(TASK STATEMENT): Across the following data, state how many lines include the word "directory". Provide the number alone.

Stored data:
++++++
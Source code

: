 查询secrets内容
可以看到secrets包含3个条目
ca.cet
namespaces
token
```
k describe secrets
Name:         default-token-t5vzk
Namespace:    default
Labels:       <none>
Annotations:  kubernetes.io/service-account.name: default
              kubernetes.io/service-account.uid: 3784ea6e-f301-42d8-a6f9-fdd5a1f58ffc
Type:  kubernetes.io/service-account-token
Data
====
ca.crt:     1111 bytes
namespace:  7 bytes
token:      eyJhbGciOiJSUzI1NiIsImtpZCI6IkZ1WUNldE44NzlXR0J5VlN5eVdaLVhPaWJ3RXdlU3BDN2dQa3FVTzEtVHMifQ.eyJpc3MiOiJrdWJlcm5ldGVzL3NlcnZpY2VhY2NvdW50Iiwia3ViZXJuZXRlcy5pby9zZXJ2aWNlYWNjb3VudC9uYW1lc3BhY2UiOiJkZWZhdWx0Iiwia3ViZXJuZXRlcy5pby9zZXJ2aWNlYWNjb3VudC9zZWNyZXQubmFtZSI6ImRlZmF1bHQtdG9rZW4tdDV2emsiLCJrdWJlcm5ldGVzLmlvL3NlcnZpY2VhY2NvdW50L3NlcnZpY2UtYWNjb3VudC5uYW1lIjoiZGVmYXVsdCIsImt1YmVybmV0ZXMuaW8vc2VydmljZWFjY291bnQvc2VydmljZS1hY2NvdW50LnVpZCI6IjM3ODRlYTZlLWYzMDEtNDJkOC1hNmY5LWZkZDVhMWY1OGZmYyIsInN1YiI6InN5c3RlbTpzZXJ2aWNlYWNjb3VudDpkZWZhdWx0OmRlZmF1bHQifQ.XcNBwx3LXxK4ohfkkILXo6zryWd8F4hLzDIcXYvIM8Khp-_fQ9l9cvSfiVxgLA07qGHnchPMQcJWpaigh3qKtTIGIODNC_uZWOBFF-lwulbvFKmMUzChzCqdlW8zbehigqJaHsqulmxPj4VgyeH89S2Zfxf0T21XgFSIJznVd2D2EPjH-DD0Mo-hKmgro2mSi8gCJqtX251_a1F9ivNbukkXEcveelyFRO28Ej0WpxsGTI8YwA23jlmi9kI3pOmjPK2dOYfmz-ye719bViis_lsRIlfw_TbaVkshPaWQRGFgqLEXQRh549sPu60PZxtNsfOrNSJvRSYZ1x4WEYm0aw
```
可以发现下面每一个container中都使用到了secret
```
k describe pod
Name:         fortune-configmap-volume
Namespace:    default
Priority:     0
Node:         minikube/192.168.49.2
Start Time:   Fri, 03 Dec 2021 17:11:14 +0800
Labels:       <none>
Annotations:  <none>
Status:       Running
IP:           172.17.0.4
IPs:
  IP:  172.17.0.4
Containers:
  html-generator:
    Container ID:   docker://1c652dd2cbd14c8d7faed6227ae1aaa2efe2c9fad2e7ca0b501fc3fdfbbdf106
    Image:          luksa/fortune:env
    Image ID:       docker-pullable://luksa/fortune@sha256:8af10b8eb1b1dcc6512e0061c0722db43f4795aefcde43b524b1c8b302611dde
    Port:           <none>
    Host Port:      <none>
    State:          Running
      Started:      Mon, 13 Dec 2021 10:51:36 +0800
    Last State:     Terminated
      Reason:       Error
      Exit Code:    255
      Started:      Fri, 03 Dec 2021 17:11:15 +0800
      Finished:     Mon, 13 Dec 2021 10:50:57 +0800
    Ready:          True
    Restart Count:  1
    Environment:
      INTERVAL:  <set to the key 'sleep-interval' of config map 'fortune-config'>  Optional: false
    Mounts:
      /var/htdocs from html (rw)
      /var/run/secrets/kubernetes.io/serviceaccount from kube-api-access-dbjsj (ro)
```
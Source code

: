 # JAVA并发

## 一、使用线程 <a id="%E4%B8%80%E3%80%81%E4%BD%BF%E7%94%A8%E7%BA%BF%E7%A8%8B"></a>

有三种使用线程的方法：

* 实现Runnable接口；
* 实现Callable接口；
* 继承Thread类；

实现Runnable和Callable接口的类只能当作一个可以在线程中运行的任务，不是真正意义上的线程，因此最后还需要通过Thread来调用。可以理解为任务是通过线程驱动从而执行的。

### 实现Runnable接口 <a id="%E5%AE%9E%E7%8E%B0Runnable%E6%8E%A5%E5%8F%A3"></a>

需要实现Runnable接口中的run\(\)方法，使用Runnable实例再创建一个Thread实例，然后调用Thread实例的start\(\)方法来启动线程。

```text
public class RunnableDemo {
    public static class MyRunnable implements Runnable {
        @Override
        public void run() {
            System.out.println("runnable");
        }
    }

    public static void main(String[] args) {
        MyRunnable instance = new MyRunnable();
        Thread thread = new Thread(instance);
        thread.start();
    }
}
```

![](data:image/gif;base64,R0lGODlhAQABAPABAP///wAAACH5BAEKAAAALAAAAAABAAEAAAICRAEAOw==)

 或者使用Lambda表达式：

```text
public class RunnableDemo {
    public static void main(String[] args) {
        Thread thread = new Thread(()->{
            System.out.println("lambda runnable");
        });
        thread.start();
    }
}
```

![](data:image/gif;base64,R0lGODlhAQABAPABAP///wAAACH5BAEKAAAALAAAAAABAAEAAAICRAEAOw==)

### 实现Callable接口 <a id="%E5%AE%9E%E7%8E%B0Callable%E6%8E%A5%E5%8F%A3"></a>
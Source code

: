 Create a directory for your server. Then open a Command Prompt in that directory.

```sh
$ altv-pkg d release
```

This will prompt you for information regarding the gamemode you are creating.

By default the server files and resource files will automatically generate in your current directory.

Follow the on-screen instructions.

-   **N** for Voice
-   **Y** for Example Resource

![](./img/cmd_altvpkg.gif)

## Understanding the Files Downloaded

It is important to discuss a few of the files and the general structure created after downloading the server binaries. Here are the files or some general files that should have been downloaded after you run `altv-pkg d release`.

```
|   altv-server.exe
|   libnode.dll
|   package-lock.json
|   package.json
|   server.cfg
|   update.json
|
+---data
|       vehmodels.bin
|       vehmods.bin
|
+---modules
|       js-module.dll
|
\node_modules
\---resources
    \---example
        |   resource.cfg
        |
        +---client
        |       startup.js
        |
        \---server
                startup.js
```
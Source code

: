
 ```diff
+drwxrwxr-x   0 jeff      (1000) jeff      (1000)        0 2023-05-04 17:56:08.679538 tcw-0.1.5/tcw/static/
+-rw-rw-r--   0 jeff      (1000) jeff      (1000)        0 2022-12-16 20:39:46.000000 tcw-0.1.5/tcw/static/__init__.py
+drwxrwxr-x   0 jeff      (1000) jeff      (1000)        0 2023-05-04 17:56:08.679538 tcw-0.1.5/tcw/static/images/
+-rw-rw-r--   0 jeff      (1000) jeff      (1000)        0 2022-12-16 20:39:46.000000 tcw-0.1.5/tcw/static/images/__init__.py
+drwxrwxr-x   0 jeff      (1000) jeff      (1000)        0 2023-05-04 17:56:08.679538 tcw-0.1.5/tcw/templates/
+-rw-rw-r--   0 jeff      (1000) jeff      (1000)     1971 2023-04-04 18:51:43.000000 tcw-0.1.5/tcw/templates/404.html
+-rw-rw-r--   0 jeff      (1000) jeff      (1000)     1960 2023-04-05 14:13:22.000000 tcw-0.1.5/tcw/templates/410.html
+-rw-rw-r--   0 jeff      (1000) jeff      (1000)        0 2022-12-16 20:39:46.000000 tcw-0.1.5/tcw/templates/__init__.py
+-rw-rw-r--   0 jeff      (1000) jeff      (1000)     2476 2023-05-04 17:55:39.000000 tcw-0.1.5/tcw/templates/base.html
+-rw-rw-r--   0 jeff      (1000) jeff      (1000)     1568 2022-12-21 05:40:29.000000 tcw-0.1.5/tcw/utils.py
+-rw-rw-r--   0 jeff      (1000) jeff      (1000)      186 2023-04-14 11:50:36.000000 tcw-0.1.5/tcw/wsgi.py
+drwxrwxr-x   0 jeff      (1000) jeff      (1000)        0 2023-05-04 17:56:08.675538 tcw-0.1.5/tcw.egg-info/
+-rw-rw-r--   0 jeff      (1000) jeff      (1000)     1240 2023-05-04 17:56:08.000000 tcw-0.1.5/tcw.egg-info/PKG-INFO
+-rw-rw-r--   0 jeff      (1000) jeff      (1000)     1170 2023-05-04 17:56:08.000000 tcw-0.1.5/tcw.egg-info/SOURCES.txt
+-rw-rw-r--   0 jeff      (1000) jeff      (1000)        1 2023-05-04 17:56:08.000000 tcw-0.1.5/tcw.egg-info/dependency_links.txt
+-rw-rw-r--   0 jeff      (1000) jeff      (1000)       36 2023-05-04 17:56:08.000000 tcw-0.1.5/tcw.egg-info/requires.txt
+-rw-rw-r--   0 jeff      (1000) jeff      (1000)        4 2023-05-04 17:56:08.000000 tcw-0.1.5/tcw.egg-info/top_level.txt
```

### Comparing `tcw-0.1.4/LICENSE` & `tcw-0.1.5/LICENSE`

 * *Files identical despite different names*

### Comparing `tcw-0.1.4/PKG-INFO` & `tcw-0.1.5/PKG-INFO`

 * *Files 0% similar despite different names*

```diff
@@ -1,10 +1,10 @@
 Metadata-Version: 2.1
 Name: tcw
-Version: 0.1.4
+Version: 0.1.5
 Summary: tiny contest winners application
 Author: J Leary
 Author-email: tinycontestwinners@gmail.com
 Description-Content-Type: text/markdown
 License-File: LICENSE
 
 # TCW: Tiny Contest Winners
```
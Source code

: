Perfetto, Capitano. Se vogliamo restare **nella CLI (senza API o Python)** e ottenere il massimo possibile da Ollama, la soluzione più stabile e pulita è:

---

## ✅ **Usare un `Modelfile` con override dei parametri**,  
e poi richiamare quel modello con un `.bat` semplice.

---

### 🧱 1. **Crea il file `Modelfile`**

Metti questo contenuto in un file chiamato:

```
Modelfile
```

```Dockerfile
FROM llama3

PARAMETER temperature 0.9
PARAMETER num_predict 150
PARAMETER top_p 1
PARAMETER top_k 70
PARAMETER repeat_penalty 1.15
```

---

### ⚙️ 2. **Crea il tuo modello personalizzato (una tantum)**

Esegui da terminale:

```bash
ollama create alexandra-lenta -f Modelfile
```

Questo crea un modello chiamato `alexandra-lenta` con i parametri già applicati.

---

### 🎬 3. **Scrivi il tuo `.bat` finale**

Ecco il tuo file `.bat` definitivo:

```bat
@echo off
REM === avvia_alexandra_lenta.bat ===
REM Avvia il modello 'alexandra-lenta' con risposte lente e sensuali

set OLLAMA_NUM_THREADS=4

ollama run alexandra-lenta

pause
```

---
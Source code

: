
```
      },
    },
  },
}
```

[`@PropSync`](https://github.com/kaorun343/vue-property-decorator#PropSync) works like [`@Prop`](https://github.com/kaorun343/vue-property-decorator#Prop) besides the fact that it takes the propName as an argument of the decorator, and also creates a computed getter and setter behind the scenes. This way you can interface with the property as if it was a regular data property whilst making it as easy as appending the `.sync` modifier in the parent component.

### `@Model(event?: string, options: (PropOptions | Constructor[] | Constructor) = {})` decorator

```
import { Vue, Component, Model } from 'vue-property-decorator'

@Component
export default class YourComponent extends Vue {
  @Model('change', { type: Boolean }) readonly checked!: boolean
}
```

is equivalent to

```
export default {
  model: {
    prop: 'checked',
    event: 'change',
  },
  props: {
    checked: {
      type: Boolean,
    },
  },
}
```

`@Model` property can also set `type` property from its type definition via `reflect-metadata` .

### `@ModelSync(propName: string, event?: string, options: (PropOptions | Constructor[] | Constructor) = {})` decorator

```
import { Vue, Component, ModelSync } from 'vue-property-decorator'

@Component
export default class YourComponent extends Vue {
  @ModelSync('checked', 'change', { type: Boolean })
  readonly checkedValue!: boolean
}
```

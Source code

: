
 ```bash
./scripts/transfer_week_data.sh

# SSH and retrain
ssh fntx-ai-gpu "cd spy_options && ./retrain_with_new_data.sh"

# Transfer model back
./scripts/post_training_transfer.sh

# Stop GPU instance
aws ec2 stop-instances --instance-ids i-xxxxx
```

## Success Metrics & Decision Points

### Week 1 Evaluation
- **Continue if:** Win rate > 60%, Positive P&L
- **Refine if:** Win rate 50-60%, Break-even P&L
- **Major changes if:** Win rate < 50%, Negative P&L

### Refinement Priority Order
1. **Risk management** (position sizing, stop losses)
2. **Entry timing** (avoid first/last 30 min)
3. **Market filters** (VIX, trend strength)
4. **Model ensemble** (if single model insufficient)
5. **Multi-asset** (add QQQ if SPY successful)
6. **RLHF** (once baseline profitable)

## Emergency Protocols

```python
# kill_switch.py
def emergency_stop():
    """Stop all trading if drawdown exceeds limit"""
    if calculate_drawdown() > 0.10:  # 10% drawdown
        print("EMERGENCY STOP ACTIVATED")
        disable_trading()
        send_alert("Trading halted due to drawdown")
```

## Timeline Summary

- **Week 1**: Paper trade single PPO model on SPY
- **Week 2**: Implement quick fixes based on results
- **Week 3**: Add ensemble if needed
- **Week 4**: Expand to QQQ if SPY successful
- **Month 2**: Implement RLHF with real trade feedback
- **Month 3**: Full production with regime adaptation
++++++
(WRITTEN REPLY): 2